[Data under study]
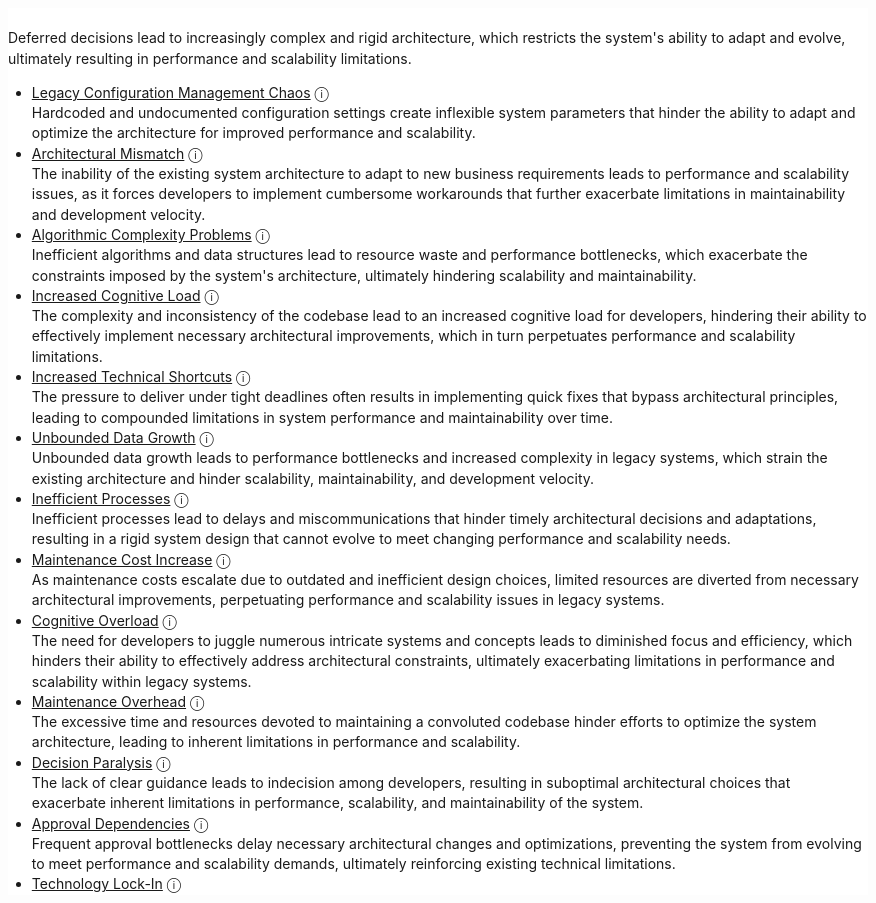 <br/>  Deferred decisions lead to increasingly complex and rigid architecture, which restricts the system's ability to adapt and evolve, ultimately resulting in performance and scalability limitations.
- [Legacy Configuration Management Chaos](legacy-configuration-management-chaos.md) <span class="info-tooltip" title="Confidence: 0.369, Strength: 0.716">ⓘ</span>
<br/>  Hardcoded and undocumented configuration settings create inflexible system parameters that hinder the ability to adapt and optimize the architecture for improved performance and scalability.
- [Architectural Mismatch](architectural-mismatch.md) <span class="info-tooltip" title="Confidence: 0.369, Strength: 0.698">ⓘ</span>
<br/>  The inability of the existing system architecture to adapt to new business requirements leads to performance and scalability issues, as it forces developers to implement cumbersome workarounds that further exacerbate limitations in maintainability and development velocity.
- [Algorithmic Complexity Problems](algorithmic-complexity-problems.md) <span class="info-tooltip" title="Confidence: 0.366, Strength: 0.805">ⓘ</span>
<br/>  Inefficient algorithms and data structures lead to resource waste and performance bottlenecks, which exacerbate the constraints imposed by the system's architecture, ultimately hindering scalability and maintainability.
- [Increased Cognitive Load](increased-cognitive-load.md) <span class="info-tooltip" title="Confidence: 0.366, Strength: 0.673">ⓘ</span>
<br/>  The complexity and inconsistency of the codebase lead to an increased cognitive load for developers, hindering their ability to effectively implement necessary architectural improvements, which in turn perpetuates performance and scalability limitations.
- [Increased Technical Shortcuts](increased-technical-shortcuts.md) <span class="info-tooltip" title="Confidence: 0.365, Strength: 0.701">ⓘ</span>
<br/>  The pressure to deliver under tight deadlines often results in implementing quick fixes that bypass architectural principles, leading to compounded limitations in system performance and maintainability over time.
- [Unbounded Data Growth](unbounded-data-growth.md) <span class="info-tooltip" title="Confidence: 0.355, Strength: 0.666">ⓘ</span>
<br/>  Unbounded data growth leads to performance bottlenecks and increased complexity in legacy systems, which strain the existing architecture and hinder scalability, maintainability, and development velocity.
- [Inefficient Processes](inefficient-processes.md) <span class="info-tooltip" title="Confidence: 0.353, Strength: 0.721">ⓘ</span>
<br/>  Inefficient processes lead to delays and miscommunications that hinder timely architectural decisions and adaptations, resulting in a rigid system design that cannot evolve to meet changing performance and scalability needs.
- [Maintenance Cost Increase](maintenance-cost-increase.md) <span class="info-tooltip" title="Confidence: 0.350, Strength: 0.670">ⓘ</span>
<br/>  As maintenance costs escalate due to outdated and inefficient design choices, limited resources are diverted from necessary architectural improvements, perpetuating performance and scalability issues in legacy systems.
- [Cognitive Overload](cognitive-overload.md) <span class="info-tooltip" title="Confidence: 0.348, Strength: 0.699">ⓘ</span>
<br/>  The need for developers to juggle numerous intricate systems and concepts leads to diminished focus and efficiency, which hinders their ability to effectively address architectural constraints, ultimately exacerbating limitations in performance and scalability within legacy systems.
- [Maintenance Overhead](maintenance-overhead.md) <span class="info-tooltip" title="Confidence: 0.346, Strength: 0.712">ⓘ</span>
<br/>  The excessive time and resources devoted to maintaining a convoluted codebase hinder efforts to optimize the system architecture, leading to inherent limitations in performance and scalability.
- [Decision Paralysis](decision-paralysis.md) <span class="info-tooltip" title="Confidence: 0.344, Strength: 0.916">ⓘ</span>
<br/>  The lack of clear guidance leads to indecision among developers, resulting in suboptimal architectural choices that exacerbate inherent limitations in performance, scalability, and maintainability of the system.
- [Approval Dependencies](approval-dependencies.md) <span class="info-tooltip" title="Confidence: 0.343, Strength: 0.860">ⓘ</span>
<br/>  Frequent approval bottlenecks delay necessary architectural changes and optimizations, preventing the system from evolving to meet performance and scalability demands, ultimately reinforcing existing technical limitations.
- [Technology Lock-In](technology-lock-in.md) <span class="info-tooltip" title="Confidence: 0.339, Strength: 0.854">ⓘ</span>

[Try it] When a line of the data holds the string "complexity", pick it out and copy it.

[Result]
- [Algorithmic Complexity Problems](algorithmic-complexity-problems.md) <span class="info-tooltip" title="Confidence: 0.366, Strength: 0.805">ⓘ</span>
<br/>  The complexity and inconsistency of the codebase lead to an increased cognitive load for developers, hindering their ability to effectively implement necessary architectural improvements, which in turn perpetuates performance and scalability limitations.
<br/>  Unbounded data growth leads to performance bottlenecks and increased complexity in legacy systems, which strain the existing architecture and hinder scalability, maintainability, and development velocity.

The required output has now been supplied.